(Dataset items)

______________________________

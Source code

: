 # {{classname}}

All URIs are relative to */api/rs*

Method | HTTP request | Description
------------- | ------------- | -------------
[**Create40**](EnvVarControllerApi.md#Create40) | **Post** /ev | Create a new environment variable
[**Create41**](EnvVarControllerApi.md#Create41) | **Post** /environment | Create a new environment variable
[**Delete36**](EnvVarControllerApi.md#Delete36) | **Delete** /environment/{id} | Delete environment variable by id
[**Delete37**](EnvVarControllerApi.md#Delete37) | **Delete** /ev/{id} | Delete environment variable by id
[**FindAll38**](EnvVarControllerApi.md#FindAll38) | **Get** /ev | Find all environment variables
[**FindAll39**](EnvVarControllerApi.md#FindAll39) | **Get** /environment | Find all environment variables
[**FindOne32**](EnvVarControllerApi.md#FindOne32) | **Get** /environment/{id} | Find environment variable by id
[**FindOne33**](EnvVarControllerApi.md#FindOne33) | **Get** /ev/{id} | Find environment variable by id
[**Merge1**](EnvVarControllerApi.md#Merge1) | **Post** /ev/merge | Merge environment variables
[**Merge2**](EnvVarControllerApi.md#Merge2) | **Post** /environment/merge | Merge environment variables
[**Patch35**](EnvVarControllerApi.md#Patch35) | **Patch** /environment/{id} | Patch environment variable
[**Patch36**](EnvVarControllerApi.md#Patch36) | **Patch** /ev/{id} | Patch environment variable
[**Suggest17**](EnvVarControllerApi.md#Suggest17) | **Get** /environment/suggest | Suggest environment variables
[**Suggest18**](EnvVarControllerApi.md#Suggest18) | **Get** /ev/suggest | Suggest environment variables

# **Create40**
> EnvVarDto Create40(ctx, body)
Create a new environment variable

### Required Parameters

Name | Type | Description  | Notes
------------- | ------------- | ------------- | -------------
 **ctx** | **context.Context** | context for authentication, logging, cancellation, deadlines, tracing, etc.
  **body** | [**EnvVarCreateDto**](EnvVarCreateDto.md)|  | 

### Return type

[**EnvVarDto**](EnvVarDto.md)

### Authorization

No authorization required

______________________________

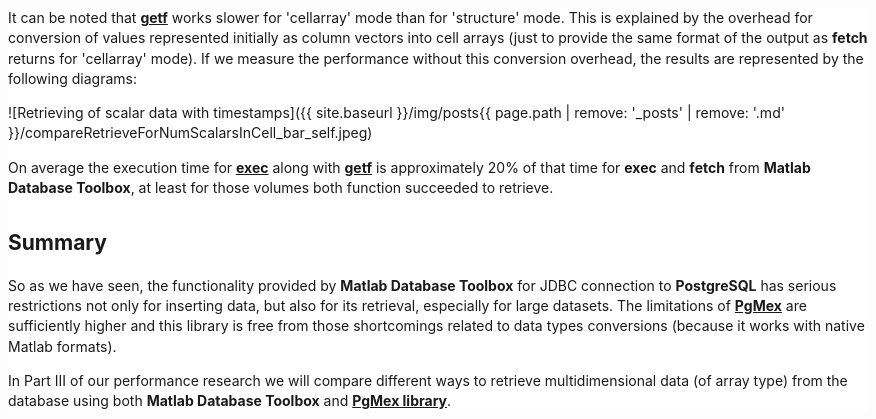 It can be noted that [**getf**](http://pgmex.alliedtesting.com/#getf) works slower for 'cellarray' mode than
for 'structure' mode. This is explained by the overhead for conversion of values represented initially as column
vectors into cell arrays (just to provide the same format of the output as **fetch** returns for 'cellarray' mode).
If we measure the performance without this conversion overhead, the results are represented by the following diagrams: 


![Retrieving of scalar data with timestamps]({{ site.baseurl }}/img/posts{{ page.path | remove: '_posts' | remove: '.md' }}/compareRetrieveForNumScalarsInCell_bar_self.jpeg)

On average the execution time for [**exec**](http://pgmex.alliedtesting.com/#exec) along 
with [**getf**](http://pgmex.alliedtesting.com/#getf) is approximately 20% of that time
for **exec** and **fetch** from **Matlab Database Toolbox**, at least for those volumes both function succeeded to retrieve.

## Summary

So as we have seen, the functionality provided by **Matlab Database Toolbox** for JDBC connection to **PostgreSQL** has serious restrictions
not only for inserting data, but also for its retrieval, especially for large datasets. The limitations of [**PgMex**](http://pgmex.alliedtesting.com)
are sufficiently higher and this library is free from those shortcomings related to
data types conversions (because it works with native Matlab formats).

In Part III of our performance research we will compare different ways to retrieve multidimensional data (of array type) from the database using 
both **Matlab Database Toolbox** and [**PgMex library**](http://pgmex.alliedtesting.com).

______________________________

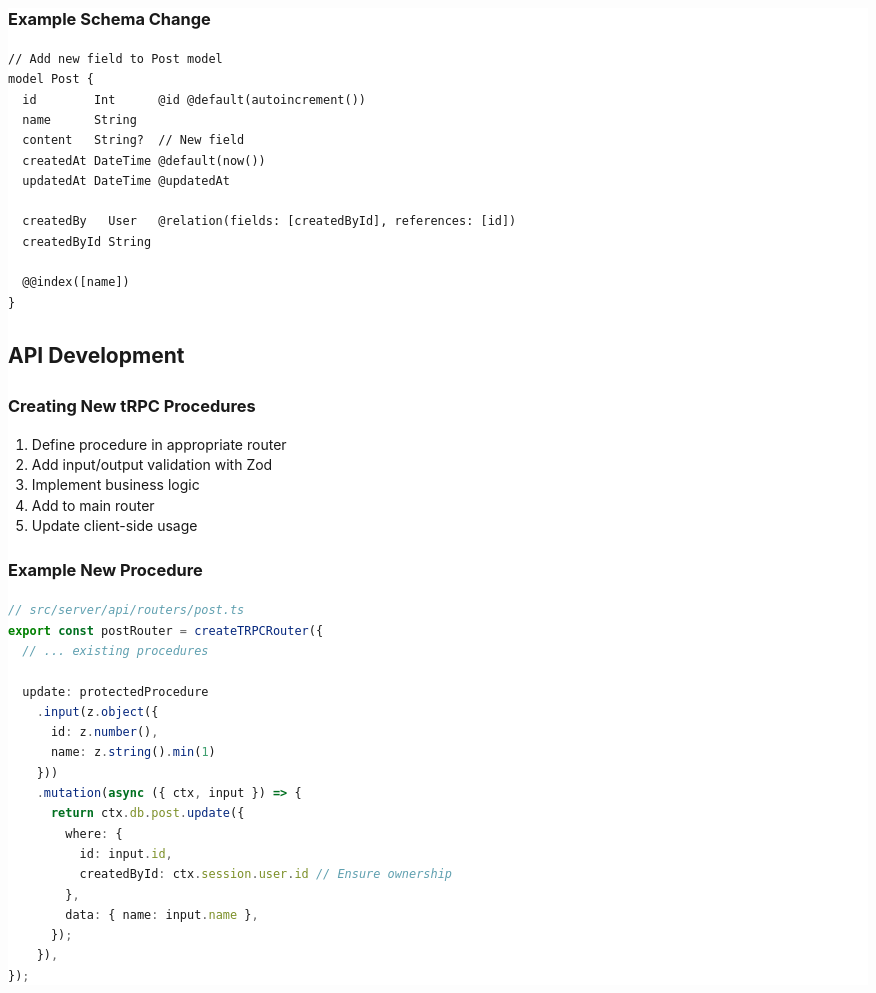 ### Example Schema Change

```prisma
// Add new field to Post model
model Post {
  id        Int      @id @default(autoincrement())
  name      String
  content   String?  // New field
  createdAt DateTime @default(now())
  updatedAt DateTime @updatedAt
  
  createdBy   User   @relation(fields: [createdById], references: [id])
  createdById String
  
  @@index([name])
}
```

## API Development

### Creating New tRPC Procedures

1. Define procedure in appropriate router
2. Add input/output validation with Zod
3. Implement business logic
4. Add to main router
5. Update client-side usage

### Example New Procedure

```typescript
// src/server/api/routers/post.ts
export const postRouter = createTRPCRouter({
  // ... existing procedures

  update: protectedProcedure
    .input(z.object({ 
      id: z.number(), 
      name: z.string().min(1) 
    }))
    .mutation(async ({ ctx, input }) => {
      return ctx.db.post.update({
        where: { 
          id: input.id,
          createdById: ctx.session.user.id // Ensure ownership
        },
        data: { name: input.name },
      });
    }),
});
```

______________________________

Work item:
Of all the entries above, output exactly the lines between the one holding "Source code" and the one holding "[**Delete36**](EnvVarControllerApi.md#Delete36) | **Delete**", inclusive.

Output for this task:
Source code

: # {{classname}}

All URIs are relative to */api/rs*

Method | HTTP request | Description
------------- | ------------- | -------------
[**Create40**](EnvVarControllerApi.md#Create40) | **Post** /ev | Create a new environment variable
[**Create41**](EnvVarControllerApi.md#Create41) | **Post** /environment | Create a new environment variable
[**Delete36**](EnvVarControllerApi.md#Delete36) | **Delete** /environment/{id} | Delete environment variable by id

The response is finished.